The world will still need brilliant human courtroom litigators, but not as many junior lawyers and paralegals. McAfee also says we won't need as many tax preparers. More complex manufacturing is being done by machines, which means even fewer auto workers. So where is all this headed?
"There's been a long-running debate about does technology eliminate jobs," says David Autor, an MIT economist who spoke at the conference.
He says it's not like every job a machine takes over leaves one person permanently out of work.
"Back at the turn of the 20th century, about 38 percent of all American workers were working on farms. At present, it's 2 percent," Autor says.
Machines took over a lot of farm work, but new industries and new jobs were created. Overall, Autor says technology improved people's quality of life, including advantages like better health care and rising incomes over the past 100 years.
But Autor also has his worries. He says machines used to take over work that was physically hard or dangerous or just monotonous. But now, he says, we're losing higher-skill, better-paying jobs to machines — like bank tellers, airline check-in agents, accountants and whole floors of actuaries in insurance companies.
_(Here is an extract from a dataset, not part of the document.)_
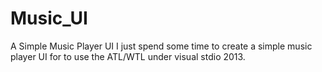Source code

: # Music_UI
A Simple Music Player UI
I just spend some time to create a simple music player UI for to use the ATL/WTL under visual stdio 2013.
Meanwhile, computers still aren't very good at many menial labor jobs like cleaning bathrooms and other janitorial work; we still need humans for that. So it turns out that for many very low-skill jobs, there's still demand. For high-skill and high-touch jobs like being a good manager at a company, a doctor or a nurse, we need humans. But many middle-skill, middle-class jobs are where we're seeing the squeeze.
"That's the irony, right?" Autor says. "That basically the things that proved easier to automate are not the lowest-skill activities. It's easier to have a computer play chess than it is to have a computer wash dishes."
So going forward, the worry is there's going to be a greater need for people to do minimum-wage restaurant busboy-type work and less need for $30-an-hour office workers.
Other economists say innovation will save the day: New industries and new technologies will spring up with new kinds of jobs for people that we can't yet anticipate.